11 thoughts on “At Least?”

  1. I get those comments too, since the death of my youngest son.

    I think they hurt me more, as the relationship to the person stating it is closer involved in my life…like my other child, spouse, close family member or really close friend.

    I just have to remind myself that Jesus himself had the most wise response for those things, to impart to his own father upon his own impending death…and I try to recall those words each time I hear a hurtful statement…

    “Forgive them Father, for they know not what they do”!

    That statement is so true!

    Truly these folks just want to impart love and comfort to us; they want to make our situation better…they are just clueless about everything involved to accomplish that and instead, end up ” opening their mouth and inserting their own foot”!

    So I just inwardly repeat that statement to myself, everytime someone goes to open their mouth! Lol. I try to look at their intent, more so than their content!

    Have a great day today and everyday; may you recall a cherished memory that warms your heart instead and may you have the chance to create more cherished memories in your life, as well!

    Liked by 1 person

  2. I’ve also heard a million “at least…” scenarios for “comforting” my grief since the death of my daughter.
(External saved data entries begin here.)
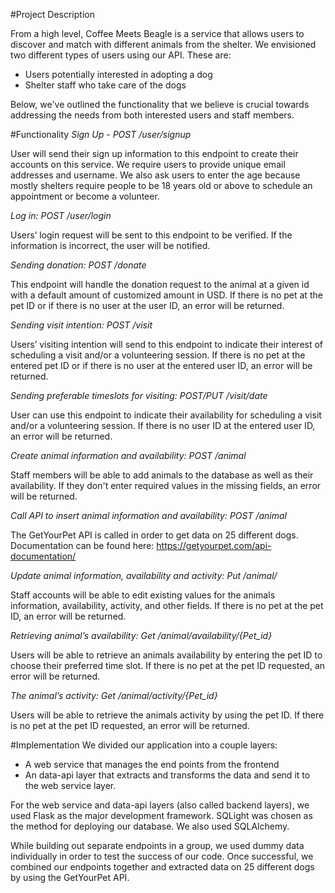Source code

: #Project Description

From a high level, Coffee Meets Beagle is a service that allows users to discover and match with different animals from the shelter. We envisioned two different types of users using our API. These are:

* Users potentially interested in adopting a dog
* Shelter staff who take care of the dogs

Below, we've outlined the functionality that we believe is crucial towards addressing the needs from both interested users and staff members.


#Functionality
*Sign Up - POST /user/signup*

User will send their sign up information to this endpoint to create their accounts on this service. We require users to provide unique email addresses and username. We also ask users to enter the age because mostly shelters require people to be 18 years old or above to schedule an appointment or become a volunteer.

*Log in:  POST /user/login*

Users’ login request will be sent to this endpoint to be verified. If the information is incorrect, the user will be notified.

*Sending donation: POST /donate*

This endpoint will handle the donation request to the animal at a given id with a default amount of customized amount in USD. If there is no pet at the pet ID or if there is no user at the user ID, an error will be returned.

*Sending visit intention: POST /visit*

Users’ visiting intention will send to this endpoint to indicate their interest of scheduling a visit and/or a volunteering session. If there is no pet at the entered pet ID or if there is no user at the entered user ID, an error will be returned.

*Sending preferable timeslots for visiting: POST/PUT /visit/date*

User can use this endpoint to indicate their availability for scheduling a visit and/or a volunteering session. If there is no user ID at the entered user ID, an error will be returned.

*Create animal information and availability: POST /animal*

Staff members will be able to add animals to the database as well as their availability. If they don't enter required values in the missing fields, an error will be returned.

*Call API to insert animal information and availability: POST /animal*

The GetYourPet API is called in order to get data on 25 different dogs. Documentation can be found here: https://getyourpet.com/api-documentation/

*Update animal information, availability and activity: Put /animal/<id>*

Staff accounts will be able to edit existing values for the animals information, availability, activity, and other fields. If there is no pet at the pet ID, an error will be returned.

*Retrieving animal’s availability:  Get /animal/availability/{Pet_id}*

Users will be able to retrieve an animals availability by entering the pet ID to choose their preferred time slot. If there is no pet at the pet ID requested, an error will be returned.

*The animal’s activity: Get /animal/activity/{Pet_id}*

Users will be able to retrieve the animals activity by using the pet ID. If there is no pet at the pet ID requested, an error will be returned.


#Implementation
We divided our application into a couple layers:

* A web service that manages the end points from the frontend
* An data-api layer that extracts and transforms the data and send it to the web service layer.

For the web service and data-api layers (also called backend layers), we used Flask as the major development framework. SQLight was chosen as the method for deploying our database. We also used SQLAlchemy.

While building out separate endpoints in a group, we used dummy data individually in order to test the success of our code. Once successful, we combined our endpoints together and extracted data on 25 different dogs by using the GetYourPet API. 

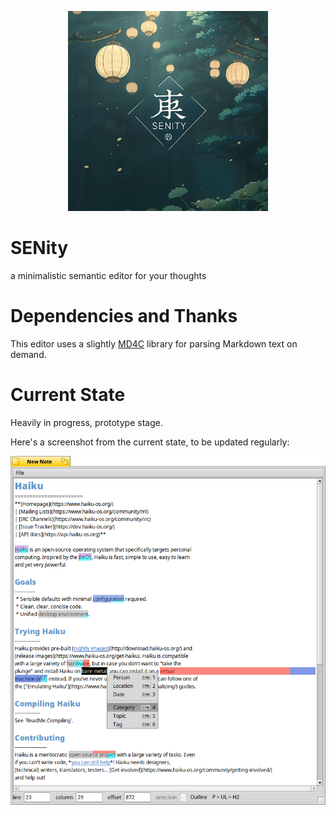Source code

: <p align="center">
  <img src="assets/images/senity-logo.webp" width=320 />
</p>

# SENity

a minimalistic semantic editor for your thoughts

# Dependencies and Thanks

This editor uses a slightly [MD4C](https://github.com/mity/md4c) library for parsing Markdown text on demand.

# Current State

Heavily in progress, prototype stage.

Here's a screenshot from the current state, to be updated regularly:
<p align="center">
  <img src="assets/images/senity-highlight-selection.png" width=860 />
</p>
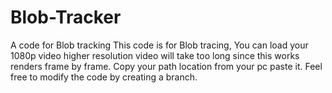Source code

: # Blob-Tracker
A code for Blob tracking 
This code is for Blob tracing, You can load your 1080p video higher resolution video will take too long since this works renders frame by frame. Copy your path location from your pc paste it. 
Feel free to modify the code by creating a branch.
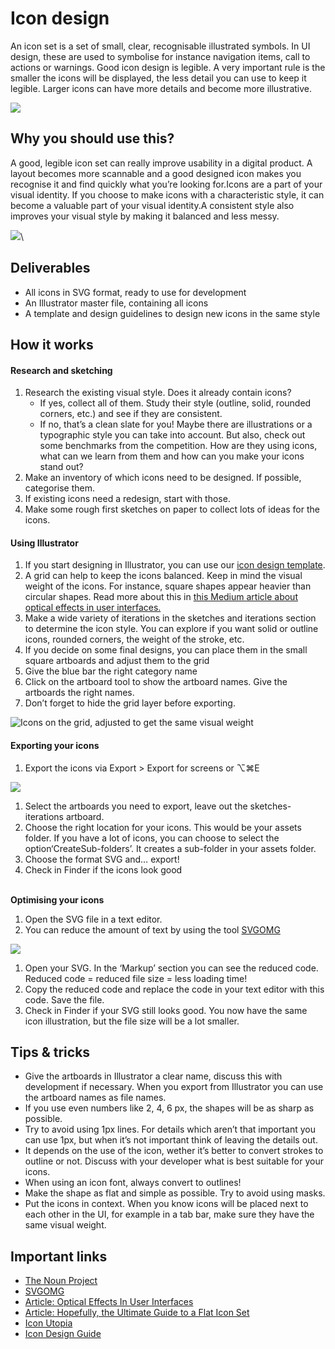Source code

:# Icon design

An icon set is a set of small, clear, recognisable illustrated symbols.  In UI design, these are used to symbolise for instance navigation items, call to actions or warnings. Good icon design is legible. A very important rule is the smaller the icons will be displayed, the less detail you can use to keep it legible. Larger icons can have more details and become more illustrative.

![](https://d2mxuefqeaa7sj.cloudfront.net/s_67E52A0A8F9E194A2167066E9A0B895A70C4919CAFADAC9D3CD234AD292C9B89_1525342023406_cheetah.gif)

## Why you should use this?

A good, legible icon set can really improve usability in a digital product. A layout becomes more scannable and a good designed icon makes you recognise it and find quickly what you’re looking for.Icons are a part of your visual identity. If you choose to make icons with a characteristic style, it can become a valuable part of your visual identity.A consistent style also improves your visual style by making it balanced and less messy.

![](https://d2mxuefqeaa7sj.cloudfront.net/s_67E52A0A8F9E194A2167066E9A0B895A70C4919CAFADAC9D3CD234AD292C9B89_1525417843176_airbnb.png)\


## Deliverables

* All icons in SVG format, ready to use for development
* An Illustrator master file, containing all icons
* A template and design guidelines to design new icons in the same style

## How it works

#### **Research and sketching**

1. Research the existing visual style. Does it already contain icons?&#x20;
   * If yes, collect all of them. Study their style (outline, solid, rounded corners, etc.) and see if they are consistent.
   * If no, that’s a clean slate for you! Maybe there are illustrations or a typographic style you can take into account. But also, check out some benchmarks from the competition. How are they using icons, what can we learn from them and how can you make your icons stand out?
2. Make an inventory of which icons need to be designed. If possible, categorise them.
3. If existing icons need a redesign, start with those.
4. Make some rough first sketches on paper to collect lots of ideas for the icons.

#### **Using Illustrator**

1. If you start designing in Illustrator, you can use our [icon design template](https://www.dropbox.com/s/0r9n0omw62gviy3/template_icondesign_v0.1.ai?dl=0).
2. A grid can help to keep the icons balanced. Keep in mind the visual weight of the icons. For instance, square shapes appear heavier than circular shapes. Read more about this in [this Medium article about optical effects in user interfaces.](https://medium.muz.li/optical-effects-9fca82b4cd9a)
3. Make a wide variety of iterations in the sketches and iterations section to determine the icon style. You can explore if you want solid or outline icons, rounded corners, the weight of the stroke, etc.
4. If you decide on some final designs, you can place them in the small square artboards and adjust them to the grid
5. Give the blue bar the right category name
6. Click on the artboard tool to show the artboard names. Give the artboards the right names.&#x20;
7. Don’t forget to hide the grid layer before exporting.

![Icons on the grid, adjusted to get the same visual weight](https://d2mxuefqeaa7sj.cloudfront.net/s_67E52A0A8F9E194A2167066E9A0B895A70C4919CAFADAC9D3CD234AD292C9B89_1525685921347_Screen+Shot+2018-05-07+at+11.37.58.png)

#### **Exporting your icons**

1. Export the icons via Export > Export for screens  or ⌥⌘E

![](https://d2mxuefqeaa7sj.cloudfront.net/s_67E52A0A8F9E194A2167066E9A0B895A70C4919CAFADAC9D3CD234AD292C9B89_1525685842136_Screen+Shot+2018-05-07+at+11.36.55.png)

1. Select the artboards you need to export, leave out the sketches-iterations artboard.
2. Choose the right location for your icons. This would be your assets folder. If you have a lot of icons, you can choose to select the option‘CreateSub-folders’. It creates a sub-folder in your assets folder.
3. Choose the format SVG and… export!
4. Check in Finder if the icons look good

\
**Optimising your icons**

1. Open the SVG file in a text editor.
2. You can reduce the amount of text by using the tool [SVGOMG](https://jakearchibald.github.io/svgomg/)

![](https://d2mxuefqeaa7sj.cloudfront.net/s_67E52A0A8F9E194A2167066E9A0B895A70C4919CAFADAC9D3CD234AD292C9B89_1525341409923_Screen+Shot+2018-05-03+at+11.30.58.png)

1. Open your SVG. In the ‘Markup’ section you can see the reduced code. Reduced code = reduced file size = less loading time!
2. Copy the reduced code and replace the code in your text editor with this code. Save the file.
3. Check in Finder if your SVG still looks good. You now have the same icon illustration, but the file size will be a lot smaller.

## Tips & tricks

* Give the artboards in Illustrator a clear name, discuss this with development if necessary. When you export from Illustrator you can use the artboard names as file names.
* If you use even numbers like 2, 4, 6 px, the shapes will be as sharp as possible.&#x20;
* Try to avoid using 1px lines. For details which aren’t that important you can use 1px, but when it’s not important think of leaving the details out.
* It depends on the use of the icon, wether it’s better to convert strokes to outline or not. Discuss with your developer what is best suitable for your icons.
* When using an icon font, always convert to outlines!
* Make the shape as flat and simple as possible. Try to avoid using masks.
* Put the icons in context. When you know icons will be placed next to each other in the UI, for example in a tab bar, make sure they have the same visual weight.

## Important links

* [The Noun Project](https://thenounproject.com/)
* [SVGOMG](https://jakearchibald.github.io/svgomg/)
* [Article: Optical Effects In User Interfaces](https://medium.muz.li/optical-effects-9fca82b4cd9a)
* [Article: Hopefully, the Ultimate Guide to a Flat Icon Set](https://medium.muz.li/icon-set-3b4fc87dc6b5)
* [Icon Utopia](http://iconutopia.com/)
* [Icon Design Guide](https://www.dropbox.com/s/3w38qigw4n1zgvm/Icon-Design-Guide-by-IconUtopia.pdf?dl=0)
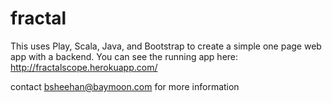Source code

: # fractal

This uses Play, Scala, Java, and Bootstrap to create a simple one page web app with a backend. You can see the running app here: http://fractalscope.herokuapp.com/

contact bsheehan@baymoon.com for more information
Not a SINGLE one makes sense. There is no at least in child loss. The only thing being comforted is THEIR conscious.

    Liked by 1 person

  3. My son died when he was 16 years old. I had a woman tell me God would not have let that happen if you couldn’t handle it. Really. She should have said nothing.
    I mentioned to a woman I go to church with that nothing could ever pierce my heart like losing my son. Her response was “oh yes there is, you could lose another child.” Seriously. I was in awe that someone could say that to a mom that had lost her son 12 months prior. Then she emailed me because she was afraid that comment was taken wrong.
    I’m at a place where I don’t want to say I’ve lost a child, mostly because I can’t handle the unbelievable responses.

    Liked by 1 person

  4. I think this comment (at least you have other children, your health, etc.) bothers me because it minimizes, not the departed child so much or the pain of the loss, necessarily, but rather the surviving siblings. My three other children, my husband, my health – any of the blessings that remain in my life – are not a second best consolation prizes. There is nothing “least” about anything God has seen fit to bless me with. Perhaps these comments would be OK if they just dropped the “at least” part, and added a reminder to focus on the blessings and mercies of God we enjoy every day even while we are carrying this appalling pain.

    Liked by 1 person

  5. Yes my “favourite” was when a neighbour said “At least you always knew she was going to die (because she had cystic fibrosis). It’s worse for my friend whose child recently died in a skiing accident.”

    Liked by 1 person

    1. Oh my goodness!! I am so sorry that happened to you.
      My only child, Amber Hope, was killed in a car accident. I use to get, “Don’t you regret now not having more children?” Please! Just don’t say anything!

      Liked by 1 person

    2. Wow! My son just died 2 months ago in my arms also from cystic fibrosis. He went down so quick I had no idea he would leave us at 22. Ignorant people trying to comfort have no idea what to say and need to just keep quiet! And yes with cystic fibrosis you steel yourself against all odds that your child will live to 40 or even 60 and fight that constant nagging thought with each cough of “could this be the infection that damages beyond repair?” We’re no different than any other parent that hopes our child will live forever.